In 1991 when the Soviet Union fell and Kyrgyzstan became an independent country, most of the country’s talented artists fled to larger and more creative cities in Europe and Asia. However, specially trained artist Gulnara Kydyrmyshova – now Andrew’s partner at Silk Road – stayed behind and established a small retail store called Kork, where she sold traditional felted handicrafts and taught free sewing classes to unemployed women.

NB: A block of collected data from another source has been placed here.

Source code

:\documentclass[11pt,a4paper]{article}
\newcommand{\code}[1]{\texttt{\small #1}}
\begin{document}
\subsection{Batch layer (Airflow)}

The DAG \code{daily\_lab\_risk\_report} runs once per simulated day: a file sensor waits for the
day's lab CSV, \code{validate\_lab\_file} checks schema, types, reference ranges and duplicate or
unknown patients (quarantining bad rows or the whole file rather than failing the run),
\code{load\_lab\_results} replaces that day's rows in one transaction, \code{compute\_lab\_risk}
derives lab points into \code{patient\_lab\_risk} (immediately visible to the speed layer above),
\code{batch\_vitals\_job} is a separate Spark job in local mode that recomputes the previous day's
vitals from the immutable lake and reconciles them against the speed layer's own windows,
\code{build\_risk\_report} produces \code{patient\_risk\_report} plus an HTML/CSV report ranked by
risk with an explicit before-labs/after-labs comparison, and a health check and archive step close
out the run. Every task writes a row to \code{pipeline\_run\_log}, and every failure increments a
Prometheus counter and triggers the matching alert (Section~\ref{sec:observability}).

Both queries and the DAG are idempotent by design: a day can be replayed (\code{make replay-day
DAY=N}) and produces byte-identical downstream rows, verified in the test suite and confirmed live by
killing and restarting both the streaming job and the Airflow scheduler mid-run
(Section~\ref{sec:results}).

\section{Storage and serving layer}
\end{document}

Kork artisans working on Kyrgyz designs
“Felt has always been an important material in Kyrgyz dress and art. Sheep outnumber humans 3 to 1 there! And so by backing up felt handicrafts with stable jobs and access to American markets, we’re hoping to revive and preserve this part of Kyrgyz culture.”
Silk Road also ensures that it’s booties leave a minimal environmental footprint: “It’s worth pointing out that shearing a sheep isn’t like slaughtering a cow for meat. Felt is a sustainable, recyclable material, and the sheep are not harmed – they can actually overheat if they aren’t shorn.”
The idea for the booties Silk Road Bazaar sells through UncommonGoods was actually inspired by traditional Kyrgyz felt booties that women commonly sew for their children. Andrew explained: “I would be walking around the market and see every baby with these nice embroidered red booties, so I brought some to a craft show in the US. I met [former Senior Buyer] Melissa from UncommonGoods there; she loved them and so we started working on a line of Animal Booties. Now we do Foodie Booties too.”
“We’ve been very thankful to have UncommonGoods as a long-term, sustainable partner. Companies like it don’t really exist. We need stable partnerships to build on our goals, and UncommonGoods is that to a T. Nobody here is making giant salaries, and I think UG understands that with the way it’s been so flexible. We’ve been able to expand from employing 4 women to employing 30-40 women working on the booties alone, and we couldn’t have done that without this partnership.”